[Dataset records]

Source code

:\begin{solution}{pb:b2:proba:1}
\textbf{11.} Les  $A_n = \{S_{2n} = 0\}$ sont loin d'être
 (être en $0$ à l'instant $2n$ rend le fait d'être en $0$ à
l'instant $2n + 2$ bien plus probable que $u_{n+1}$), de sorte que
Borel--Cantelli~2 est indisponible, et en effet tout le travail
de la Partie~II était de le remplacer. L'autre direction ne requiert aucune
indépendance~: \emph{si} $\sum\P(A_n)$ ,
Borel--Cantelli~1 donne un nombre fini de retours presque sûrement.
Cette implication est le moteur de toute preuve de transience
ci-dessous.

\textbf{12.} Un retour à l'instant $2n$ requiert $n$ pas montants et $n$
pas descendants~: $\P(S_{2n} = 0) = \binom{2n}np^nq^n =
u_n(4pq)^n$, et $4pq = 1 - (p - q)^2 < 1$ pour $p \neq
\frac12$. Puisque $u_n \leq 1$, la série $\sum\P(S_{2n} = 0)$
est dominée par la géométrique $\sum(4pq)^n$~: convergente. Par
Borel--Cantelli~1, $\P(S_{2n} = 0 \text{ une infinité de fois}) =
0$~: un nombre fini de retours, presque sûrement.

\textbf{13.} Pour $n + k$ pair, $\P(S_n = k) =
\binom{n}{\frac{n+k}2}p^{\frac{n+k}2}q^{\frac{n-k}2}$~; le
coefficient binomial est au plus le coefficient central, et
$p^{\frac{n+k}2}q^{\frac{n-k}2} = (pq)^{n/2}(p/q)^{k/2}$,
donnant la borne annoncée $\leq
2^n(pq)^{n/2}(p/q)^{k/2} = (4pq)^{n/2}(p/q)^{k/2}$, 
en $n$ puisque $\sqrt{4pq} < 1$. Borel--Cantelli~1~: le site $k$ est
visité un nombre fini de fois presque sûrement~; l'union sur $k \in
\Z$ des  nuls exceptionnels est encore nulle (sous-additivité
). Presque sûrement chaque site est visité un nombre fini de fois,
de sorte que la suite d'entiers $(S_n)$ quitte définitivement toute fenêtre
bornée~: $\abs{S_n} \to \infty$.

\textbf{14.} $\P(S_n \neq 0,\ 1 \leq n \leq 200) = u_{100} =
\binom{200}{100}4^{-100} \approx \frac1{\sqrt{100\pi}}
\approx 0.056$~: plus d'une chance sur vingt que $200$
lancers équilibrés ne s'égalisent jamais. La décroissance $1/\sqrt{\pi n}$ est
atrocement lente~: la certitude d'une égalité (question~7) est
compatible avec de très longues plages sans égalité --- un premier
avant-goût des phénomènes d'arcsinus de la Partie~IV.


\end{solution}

---

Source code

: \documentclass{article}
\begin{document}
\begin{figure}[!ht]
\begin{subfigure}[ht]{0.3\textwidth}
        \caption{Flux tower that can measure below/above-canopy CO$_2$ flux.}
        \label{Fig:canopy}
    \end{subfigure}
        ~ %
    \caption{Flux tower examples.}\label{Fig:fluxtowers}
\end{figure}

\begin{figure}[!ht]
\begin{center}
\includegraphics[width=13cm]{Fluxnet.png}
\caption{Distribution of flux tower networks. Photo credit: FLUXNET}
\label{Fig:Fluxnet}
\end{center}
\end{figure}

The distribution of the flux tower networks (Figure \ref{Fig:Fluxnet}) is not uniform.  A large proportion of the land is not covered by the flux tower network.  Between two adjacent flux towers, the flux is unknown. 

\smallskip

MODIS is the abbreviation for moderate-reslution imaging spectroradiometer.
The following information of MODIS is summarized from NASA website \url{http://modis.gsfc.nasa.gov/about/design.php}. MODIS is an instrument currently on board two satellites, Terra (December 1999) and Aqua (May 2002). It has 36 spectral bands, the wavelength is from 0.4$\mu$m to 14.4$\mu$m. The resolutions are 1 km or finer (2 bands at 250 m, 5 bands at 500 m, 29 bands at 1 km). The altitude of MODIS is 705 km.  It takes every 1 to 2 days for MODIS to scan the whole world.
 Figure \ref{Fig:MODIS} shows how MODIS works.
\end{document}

...

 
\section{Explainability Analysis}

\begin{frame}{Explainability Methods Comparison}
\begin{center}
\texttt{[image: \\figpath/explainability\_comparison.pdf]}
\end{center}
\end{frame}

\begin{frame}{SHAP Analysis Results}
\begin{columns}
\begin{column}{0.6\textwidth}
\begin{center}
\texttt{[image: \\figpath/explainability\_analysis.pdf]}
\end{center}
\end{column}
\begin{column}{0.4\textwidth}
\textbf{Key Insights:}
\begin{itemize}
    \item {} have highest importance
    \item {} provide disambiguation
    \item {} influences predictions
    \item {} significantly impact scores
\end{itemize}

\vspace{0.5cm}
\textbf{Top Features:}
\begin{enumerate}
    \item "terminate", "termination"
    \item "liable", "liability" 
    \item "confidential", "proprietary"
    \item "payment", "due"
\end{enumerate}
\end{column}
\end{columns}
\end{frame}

- **Instructions for the task**: Your answer should hold every line of the entries that contains the string "nombre".

- **Answer area**:
Borel--Cantelli~1 donne un nombre fini de retours presque sûrement.
0$~: un nombre fini de retours, presque sûrement.
visité un nombre fini de fois presque sûrement~; l'union sur $k \in
). Presque sûrement chaque site est visité un nombre fini de fois,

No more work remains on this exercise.